Portraits de domaines pionniers : qui prend de la hauteur ?
Château Haut-Bernat – Castillon Côtes de Bordeaux : le pari du coteau
Propriété de la famille Regaud, le Château Haut-Bernat flirte avec les plus hautes altitudes de Castillon, à 120 m sur des sols argilo-calcaires. Depuis 2017, il expérimente des sélections massales de Merlot, Malbec et Cabernet Franc sur ses sommets, observant des différences marquées de maturité et d’intensité aromatique. Les vins du haut de parcelle présentent une acidité mieux préservée et une tension végétale recherchée par les professionnels de la sommellerie.
Source : Sud-Ouest, 2022
Château de la Vieille Chapelle – Fronsac : l’avant-garde bio & altitude
Sur les coteaux de Fronsac, la Vieille Chapelle (certifiée biologique) a isolé un ilot de 1,5 ha à 80 m d’altitude, exposé plein nord, pour étudier la dynamique de maturité lente. “Récolter tard, mais frais”, un mantra que la propriété a documenté depuis 2020, signant un micro-cuvée en Cabernet Franc particulièrement équilibrée. La fraîcheur issue de la hauteur est devenue un argument phare à l’export, notamment en Scandinavie.
Source : Vitisphere, 2023
Château Moulin Pey-Labrie – Canon-Fronsac : la verticalité dominée
Situé sur le plateau la Motte, ce domaine exploite plusieurs parcelles jusqu’à 85 m, dont certaines terrasses abruptes. Le rôle de l’altitude a notamment influé sur la réintroduction du Malbec dans le grand assemblage, ce cépage s’y exprimant mieux sous la fraîcheur nocturne. Le Moulin Pey-Labrie affiche des rouges “ascendants”, bâtis sur la tension et le fruit noir, un style qui s’affirme sur les grandes tables de gastronomie.

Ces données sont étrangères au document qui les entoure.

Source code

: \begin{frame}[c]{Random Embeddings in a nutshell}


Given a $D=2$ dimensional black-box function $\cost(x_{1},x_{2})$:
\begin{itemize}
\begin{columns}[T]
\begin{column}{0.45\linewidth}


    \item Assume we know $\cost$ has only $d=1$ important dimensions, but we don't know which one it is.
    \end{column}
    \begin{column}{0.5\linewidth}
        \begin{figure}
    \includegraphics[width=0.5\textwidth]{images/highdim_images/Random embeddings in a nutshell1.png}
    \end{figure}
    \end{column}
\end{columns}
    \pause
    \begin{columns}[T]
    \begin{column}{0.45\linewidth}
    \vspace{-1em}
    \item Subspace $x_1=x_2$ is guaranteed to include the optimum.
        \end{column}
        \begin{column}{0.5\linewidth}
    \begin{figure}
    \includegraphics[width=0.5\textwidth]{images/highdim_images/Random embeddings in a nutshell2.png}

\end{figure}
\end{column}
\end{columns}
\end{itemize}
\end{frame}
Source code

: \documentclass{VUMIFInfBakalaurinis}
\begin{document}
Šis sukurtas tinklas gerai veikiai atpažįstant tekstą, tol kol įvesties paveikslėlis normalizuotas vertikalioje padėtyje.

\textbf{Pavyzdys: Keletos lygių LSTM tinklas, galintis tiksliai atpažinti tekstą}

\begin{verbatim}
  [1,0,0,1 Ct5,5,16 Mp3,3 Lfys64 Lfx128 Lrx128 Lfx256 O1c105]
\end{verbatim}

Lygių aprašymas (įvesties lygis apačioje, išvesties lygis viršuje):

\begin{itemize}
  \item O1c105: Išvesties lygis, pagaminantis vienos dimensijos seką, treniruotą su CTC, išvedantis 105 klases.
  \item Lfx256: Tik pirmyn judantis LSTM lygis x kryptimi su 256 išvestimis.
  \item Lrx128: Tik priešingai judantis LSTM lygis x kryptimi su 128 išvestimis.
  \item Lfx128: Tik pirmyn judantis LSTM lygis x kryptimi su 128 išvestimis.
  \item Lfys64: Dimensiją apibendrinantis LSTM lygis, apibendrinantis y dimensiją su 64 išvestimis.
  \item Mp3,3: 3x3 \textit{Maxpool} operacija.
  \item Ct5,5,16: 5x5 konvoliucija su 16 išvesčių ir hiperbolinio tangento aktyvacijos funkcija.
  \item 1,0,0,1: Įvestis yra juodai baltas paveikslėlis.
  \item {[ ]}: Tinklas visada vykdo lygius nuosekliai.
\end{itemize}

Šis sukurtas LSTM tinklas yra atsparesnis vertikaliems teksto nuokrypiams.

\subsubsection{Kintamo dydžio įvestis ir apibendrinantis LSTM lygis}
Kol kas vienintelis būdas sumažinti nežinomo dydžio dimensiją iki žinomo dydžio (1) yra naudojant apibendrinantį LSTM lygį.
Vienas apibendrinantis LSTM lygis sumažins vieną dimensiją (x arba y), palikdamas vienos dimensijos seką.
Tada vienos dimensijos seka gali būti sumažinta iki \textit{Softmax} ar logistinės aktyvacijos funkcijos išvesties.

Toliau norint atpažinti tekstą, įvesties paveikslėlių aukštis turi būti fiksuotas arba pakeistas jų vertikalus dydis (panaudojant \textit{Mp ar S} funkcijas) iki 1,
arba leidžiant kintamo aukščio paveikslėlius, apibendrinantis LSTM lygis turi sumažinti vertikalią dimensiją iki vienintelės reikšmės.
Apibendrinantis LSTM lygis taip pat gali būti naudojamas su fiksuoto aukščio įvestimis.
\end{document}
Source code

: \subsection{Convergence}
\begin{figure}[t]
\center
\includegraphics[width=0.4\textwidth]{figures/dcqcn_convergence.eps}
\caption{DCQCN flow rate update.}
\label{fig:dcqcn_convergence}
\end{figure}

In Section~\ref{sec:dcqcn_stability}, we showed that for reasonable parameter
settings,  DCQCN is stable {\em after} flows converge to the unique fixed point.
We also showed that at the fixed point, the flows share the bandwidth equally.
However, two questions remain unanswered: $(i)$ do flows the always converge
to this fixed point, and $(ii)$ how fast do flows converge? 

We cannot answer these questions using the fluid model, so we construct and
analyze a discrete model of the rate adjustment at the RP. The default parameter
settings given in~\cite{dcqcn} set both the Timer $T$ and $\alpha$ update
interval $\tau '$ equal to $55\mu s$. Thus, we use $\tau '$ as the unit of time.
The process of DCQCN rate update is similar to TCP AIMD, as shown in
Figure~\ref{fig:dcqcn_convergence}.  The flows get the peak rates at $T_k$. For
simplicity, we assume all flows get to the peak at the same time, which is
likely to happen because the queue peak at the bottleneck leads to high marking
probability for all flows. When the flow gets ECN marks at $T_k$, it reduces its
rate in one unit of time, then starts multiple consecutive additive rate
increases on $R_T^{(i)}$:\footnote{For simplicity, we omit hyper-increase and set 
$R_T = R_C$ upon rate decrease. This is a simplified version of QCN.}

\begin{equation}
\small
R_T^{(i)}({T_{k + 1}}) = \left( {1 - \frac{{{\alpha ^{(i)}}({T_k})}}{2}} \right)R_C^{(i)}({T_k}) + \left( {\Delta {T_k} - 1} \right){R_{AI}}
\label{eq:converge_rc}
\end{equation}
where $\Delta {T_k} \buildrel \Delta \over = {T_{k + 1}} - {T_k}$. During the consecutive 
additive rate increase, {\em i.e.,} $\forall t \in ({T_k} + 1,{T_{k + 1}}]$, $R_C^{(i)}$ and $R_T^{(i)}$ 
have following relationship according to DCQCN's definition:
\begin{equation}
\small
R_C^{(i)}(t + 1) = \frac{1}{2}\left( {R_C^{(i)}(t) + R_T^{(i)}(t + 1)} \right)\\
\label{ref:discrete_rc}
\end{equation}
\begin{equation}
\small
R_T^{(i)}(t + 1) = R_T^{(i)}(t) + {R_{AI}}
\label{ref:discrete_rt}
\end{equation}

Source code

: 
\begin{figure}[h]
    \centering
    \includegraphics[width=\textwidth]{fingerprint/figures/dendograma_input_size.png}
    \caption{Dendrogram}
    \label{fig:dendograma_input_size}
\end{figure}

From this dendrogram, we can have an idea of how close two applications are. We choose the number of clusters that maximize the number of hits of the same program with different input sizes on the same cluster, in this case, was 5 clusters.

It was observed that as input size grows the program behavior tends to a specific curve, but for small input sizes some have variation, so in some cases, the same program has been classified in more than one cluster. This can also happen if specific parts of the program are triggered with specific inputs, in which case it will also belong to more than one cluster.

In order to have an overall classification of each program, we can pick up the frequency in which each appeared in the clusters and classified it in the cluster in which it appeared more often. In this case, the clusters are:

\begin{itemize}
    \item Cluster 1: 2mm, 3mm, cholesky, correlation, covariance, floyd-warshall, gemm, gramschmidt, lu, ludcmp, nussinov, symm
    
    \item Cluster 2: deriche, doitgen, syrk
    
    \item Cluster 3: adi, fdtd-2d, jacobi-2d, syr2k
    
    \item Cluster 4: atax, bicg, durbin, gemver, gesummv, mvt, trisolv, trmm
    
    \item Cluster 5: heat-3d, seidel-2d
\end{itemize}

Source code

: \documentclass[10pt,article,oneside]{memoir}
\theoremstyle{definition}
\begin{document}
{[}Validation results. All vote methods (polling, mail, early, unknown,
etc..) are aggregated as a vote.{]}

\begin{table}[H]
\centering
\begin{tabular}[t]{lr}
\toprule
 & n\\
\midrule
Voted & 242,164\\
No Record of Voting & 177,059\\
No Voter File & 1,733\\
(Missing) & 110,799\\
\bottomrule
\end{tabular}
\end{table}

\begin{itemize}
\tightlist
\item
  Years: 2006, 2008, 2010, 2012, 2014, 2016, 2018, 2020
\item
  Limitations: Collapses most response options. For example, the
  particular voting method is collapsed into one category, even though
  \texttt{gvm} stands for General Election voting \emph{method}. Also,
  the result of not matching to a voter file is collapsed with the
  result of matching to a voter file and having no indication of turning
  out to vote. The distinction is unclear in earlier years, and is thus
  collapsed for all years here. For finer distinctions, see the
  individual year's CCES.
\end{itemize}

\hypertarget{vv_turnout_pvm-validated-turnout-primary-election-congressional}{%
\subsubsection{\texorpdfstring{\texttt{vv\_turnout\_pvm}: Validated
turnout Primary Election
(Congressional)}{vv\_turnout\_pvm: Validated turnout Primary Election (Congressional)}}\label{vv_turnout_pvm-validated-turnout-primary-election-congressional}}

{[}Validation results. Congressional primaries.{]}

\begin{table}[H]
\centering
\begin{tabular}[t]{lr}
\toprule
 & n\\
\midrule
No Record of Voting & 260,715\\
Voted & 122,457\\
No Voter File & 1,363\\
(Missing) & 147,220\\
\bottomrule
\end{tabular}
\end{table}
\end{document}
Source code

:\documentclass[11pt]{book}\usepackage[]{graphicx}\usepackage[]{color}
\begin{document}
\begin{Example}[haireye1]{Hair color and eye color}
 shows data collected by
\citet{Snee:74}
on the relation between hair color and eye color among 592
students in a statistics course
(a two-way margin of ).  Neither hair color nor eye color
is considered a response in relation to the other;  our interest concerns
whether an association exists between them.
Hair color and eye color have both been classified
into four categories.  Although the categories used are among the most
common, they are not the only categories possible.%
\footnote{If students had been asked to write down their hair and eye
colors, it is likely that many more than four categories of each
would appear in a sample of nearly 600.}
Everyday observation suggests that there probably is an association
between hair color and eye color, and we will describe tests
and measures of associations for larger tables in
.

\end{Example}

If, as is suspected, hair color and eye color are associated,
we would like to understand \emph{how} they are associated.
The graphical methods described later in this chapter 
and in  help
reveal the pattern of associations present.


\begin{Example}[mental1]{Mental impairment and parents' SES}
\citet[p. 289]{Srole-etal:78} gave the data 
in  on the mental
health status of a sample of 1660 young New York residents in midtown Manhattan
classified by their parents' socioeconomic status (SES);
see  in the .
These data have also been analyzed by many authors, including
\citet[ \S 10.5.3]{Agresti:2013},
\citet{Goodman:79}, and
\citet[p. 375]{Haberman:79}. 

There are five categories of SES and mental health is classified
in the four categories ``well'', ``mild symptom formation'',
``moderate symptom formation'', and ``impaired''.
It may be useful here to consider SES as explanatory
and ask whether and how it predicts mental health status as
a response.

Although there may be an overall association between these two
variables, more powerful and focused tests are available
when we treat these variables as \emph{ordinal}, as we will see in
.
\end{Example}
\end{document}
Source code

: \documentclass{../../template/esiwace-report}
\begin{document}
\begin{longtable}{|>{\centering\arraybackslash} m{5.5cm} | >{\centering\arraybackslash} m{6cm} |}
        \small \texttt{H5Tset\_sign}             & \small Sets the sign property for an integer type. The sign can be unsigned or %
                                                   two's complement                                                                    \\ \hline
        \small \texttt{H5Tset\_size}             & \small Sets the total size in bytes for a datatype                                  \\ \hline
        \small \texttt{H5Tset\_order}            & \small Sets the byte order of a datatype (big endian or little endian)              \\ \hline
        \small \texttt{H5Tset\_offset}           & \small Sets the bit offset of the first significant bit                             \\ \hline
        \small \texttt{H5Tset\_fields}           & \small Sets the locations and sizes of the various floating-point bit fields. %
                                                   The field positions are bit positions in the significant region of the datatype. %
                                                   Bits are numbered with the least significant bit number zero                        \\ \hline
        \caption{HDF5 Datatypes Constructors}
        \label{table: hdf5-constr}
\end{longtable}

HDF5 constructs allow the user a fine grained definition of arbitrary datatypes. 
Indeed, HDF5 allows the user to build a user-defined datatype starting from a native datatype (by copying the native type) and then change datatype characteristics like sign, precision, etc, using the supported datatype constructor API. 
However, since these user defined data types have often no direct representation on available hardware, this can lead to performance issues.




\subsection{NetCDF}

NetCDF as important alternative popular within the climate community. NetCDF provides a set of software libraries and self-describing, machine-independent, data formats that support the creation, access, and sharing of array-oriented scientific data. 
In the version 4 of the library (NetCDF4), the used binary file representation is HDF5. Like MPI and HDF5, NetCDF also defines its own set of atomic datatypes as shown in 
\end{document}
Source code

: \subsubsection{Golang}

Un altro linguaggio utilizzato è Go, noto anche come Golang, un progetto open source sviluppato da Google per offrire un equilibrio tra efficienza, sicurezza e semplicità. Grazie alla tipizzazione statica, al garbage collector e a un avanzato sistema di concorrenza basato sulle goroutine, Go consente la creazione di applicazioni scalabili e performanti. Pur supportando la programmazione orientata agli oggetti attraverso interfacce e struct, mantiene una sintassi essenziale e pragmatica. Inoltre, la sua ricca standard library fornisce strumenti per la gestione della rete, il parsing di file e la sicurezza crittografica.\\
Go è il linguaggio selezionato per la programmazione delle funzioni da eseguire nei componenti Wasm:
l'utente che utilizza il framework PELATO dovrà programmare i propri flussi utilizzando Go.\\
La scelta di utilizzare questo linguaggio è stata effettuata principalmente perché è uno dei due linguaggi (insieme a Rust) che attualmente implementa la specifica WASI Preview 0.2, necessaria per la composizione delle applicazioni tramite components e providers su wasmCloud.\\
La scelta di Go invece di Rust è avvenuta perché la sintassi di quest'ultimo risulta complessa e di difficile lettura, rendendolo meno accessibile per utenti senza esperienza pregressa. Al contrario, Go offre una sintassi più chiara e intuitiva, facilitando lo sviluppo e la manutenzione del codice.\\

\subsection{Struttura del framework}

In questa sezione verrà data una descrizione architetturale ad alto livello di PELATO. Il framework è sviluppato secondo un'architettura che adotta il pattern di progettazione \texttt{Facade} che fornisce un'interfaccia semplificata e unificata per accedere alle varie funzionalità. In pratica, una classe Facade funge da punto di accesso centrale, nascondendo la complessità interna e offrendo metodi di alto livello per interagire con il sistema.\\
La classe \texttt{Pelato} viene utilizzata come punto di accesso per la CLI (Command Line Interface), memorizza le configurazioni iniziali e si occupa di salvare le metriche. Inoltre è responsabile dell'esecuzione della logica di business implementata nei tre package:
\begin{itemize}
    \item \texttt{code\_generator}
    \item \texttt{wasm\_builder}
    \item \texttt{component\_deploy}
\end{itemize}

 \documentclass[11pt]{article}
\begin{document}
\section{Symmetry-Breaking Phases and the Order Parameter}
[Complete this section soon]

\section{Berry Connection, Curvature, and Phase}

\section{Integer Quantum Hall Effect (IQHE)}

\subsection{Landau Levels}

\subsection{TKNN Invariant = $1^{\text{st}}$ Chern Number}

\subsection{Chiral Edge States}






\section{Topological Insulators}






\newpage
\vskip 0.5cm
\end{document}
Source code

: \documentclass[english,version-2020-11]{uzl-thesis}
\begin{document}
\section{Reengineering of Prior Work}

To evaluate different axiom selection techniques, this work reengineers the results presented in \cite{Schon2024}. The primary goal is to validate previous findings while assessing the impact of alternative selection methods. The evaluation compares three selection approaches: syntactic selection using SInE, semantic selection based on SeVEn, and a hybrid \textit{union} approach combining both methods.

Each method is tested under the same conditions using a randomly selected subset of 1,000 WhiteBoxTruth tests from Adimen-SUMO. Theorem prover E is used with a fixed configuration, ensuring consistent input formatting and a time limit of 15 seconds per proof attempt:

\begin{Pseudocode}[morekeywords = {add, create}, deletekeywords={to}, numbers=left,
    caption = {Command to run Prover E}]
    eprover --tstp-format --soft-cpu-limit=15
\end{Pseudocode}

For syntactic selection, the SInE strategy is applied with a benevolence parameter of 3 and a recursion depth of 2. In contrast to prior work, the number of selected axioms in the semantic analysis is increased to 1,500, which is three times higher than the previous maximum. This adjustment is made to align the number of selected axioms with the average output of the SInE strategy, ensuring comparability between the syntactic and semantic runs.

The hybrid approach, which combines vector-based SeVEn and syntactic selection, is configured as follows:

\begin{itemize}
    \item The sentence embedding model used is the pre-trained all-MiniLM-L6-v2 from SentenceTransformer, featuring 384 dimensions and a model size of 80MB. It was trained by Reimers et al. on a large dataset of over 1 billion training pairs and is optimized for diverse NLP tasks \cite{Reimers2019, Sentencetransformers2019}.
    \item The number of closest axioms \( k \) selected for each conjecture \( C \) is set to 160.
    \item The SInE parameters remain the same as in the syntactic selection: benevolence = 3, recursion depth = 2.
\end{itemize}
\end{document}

Source : La RVF – La Revue du Vin de France, 2022
Château Maison Blanche – Montagne Saint-Émilion : pionniers du renouveau biodynamique en haut des collines
Une partie des vignes du Château Maison Blanche s’étend à travers les collines et failles argilo-calcaires de Montagne, culminant à 108 m. Depuis 2012, la propriété expérimente sur ces parcelles hautes des pratiques permacoles associées à la traction animale, réduisant drastiquement l’impact mécanique. Les vins de ces micro-terrasses sont très surveillés lors des périodes chaudes ; on note une homogénéité rare entre fraîcheur et maturité.
Source : Terre de Vins, 2021
Domaine Emile Grelier – Lapouyade : altitude, biodiversité et vins “nature”
Au nord de l’Entre-Deux-Mers, à 115 mètres sur les argiles de Lapouyade, se niche ce pionnier de la viticulture agroécologique. Ici, la vigne alterne avec des haies, mares et prairies, permettant une montée lente de la température et un cycle de maturité décalé jusqu’à deux semaines. Les vins du domaine, non sulfités, se distinguent par leur vivacité et leur capacité de garde, portés par l’effet “altitude” maîtrisé.